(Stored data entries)
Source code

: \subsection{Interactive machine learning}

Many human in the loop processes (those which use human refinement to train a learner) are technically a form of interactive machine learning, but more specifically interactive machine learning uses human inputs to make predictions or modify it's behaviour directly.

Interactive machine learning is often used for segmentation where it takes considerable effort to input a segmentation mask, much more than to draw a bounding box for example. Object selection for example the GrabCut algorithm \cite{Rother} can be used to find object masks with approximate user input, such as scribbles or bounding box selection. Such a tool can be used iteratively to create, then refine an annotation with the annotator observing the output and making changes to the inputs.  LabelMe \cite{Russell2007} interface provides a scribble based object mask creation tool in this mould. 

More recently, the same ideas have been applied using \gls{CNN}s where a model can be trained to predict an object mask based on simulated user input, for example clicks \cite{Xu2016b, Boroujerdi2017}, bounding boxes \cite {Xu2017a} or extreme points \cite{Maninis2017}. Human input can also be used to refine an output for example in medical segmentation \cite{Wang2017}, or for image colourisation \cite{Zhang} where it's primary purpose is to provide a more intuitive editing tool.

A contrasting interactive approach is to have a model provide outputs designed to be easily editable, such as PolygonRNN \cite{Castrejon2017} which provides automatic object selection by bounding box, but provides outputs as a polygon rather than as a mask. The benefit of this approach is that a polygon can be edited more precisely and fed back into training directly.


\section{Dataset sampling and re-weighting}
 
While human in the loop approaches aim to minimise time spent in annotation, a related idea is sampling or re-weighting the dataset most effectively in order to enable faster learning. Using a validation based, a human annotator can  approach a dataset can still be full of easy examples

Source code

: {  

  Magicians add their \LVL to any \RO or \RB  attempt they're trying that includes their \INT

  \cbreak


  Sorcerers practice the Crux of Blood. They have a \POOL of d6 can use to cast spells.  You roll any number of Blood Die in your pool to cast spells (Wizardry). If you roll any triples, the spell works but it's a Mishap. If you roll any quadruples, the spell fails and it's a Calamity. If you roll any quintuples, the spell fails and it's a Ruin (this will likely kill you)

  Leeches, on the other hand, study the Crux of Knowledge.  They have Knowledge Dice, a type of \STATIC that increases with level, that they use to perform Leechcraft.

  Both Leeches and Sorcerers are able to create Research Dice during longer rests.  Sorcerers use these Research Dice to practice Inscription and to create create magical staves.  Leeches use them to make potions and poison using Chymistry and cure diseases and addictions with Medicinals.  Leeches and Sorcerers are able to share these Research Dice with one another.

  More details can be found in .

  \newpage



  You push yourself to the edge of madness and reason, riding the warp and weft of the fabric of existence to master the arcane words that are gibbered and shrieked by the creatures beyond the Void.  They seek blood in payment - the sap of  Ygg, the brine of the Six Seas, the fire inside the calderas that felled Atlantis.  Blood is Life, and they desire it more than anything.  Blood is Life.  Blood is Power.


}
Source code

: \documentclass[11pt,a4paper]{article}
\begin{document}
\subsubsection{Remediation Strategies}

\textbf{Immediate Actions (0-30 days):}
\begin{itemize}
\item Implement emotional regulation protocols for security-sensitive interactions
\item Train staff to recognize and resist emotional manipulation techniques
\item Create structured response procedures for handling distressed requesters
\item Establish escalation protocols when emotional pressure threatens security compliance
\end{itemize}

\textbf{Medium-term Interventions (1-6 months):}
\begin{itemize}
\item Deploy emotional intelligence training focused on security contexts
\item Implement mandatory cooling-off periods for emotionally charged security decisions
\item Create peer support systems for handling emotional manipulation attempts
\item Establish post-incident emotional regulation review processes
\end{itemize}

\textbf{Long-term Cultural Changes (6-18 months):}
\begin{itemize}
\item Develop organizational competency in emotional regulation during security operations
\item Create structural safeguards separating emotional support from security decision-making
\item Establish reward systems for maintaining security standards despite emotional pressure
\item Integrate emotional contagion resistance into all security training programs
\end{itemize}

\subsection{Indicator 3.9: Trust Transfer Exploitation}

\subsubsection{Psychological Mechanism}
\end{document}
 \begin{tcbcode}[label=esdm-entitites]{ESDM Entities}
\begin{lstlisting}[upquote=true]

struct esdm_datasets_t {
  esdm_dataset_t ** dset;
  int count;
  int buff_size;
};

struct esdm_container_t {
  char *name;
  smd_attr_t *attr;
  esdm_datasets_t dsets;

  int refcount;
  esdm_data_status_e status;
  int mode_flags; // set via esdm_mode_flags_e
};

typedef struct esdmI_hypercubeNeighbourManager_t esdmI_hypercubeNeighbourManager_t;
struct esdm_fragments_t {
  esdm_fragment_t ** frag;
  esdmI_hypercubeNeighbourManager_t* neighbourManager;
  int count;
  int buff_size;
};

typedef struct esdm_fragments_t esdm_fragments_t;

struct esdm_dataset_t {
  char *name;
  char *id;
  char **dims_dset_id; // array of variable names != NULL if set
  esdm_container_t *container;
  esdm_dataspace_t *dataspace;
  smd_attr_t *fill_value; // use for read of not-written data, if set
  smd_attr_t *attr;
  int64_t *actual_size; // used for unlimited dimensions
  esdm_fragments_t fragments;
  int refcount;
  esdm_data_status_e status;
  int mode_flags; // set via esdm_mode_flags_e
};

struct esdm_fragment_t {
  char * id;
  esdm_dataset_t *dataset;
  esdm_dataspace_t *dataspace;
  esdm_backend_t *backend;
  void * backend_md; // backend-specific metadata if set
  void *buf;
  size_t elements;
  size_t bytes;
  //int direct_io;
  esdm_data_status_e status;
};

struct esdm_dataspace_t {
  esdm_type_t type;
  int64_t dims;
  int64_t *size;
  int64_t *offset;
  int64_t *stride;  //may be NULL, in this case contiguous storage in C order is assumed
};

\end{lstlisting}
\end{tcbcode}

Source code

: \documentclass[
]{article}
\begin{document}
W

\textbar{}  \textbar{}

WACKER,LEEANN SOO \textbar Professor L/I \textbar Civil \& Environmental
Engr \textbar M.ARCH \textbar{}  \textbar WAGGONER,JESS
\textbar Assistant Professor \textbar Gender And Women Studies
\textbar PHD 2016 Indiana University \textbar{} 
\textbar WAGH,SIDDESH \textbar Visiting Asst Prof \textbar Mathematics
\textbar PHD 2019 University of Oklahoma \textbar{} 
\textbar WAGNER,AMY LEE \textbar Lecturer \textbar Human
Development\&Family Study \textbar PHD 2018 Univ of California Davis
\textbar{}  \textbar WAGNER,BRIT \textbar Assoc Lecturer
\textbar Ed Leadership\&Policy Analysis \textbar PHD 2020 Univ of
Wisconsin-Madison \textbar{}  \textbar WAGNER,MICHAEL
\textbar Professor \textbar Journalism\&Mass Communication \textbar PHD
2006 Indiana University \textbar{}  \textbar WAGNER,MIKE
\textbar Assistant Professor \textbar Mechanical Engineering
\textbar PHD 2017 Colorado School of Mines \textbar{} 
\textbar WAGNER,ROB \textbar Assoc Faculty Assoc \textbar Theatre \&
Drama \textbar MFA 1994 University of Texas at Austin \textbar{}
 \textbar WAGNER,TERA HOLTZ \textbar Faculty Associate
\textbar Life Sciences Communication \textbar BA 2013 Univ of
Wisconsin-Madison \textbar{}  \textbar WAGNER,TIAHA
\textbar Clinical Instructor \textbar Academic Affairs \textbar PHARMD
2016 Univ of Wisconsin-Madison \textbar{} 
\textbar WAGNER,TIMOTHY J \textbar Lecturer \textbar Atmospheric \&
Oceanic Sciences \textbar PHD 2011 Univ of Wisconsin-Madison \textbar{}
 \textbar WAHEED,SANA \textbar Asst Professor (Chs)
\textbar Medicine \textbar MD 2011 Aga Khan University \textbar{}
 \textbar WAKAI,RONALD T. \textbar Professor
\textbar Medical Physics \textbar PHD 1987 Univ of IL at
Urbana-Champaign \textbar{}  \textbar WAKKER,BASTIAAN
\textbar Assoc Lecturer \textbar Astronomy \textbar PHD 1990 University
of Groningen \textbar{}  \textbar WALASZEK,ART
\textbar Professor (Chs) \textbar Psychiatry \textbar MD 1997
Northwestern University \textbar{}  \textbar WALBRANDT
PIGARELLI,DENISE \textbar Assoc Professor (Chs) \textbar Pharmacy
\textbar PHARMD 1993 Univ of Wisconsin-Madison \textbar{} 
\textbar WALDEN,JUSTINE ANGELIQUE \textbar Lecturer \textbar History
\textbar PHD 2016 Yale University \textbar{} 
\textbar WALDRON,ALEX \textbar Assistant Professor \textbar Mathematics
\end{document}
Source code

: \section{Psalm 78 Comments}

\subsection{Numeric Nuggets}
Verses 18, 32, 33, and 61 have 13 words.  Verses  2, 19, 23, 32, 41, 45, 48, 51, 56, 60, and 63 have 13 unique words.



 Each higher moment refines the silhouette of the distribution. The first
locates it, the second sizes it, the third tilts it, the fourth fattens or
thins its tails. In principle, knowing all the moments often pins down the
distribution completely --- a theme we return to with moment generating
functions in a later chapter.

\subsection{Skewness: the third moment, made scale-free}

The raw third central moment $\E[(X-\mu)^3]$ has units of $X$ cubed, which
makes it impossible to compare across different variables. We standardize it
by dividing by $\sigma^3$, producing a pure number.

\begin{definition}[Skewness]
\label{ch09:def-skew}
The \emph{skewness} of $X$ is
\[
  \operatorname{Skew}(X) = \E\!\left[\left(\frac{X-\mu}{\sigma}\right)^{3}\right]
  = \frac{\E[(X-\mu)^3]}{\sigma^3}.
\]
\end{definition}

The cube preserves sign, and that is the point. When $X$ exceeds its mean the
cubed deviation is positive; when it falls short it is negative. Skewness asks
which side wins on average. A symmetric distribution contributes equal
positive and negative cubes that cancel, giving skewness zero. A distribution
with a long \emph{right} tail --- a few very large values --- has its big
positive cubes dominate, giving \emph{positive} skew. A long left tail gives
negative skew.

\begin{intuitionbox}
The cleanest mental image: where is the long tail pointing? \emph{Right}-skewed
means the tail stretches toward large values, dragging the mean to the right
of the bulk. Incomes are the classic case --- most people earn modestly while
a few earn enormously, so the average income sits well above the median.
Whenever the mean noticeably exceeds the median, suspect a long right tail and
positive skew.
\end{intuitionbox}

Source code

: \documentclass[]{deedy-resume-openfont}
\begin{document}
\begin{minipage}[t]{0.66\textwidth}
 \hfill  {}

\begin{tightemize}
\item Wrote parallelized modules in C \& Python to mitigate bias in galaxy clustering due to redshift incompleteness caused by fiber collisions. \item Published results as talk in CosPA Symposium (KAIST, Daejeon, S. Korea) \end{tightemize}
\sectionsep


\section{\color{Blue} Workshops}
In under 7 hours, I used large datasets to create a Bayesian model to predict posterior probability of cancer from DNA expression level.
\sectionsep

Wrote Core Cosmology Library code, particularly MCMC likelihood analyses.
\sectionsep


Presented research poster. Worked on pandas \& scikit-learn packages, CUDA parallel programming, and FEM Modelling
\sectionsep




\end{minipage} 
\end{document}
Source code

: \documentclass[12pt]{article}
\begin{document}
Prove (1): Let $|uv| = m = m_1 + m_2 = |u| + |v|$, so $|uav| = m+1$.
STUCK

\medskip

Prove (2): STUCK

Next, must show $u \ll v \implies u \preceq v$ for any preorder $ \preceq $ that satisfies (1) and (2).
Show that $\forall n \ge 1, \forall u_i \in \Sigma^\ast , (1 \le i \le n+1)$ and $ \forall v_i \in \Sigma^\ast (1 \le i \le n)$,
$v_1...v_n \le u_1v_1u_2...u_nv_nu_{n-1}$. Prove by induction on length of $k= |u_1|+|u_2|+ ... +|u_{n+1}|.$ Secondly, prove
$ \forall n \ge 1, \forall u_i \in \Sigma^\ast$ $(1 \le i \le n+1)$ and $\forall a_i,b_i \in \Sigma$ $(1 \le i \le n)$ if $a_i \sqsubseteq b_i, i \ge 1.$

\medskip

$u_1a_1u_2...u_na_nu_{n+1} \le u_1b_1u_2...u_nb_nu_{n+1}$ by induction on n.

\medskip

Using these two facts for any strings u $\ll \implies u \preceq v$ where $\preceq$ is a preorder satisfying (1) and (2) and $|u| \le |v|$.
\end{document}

● Task
Report every line in the data above in which the word "during" appears.

● Result for this task
  Both Leeches and Sorcerers are able to create Research Dice during longer rests.  Sorcerers use these Research Dice to practice Inscription and to create create magical staves.  Leeches use them to make potions and poison using Chymistry and cure diseases and addictions with Medicinals.  Leeches and Sorcerers are able to share these Research Dice with one another.
\item Develop organizational competency in emotional regulation during security operations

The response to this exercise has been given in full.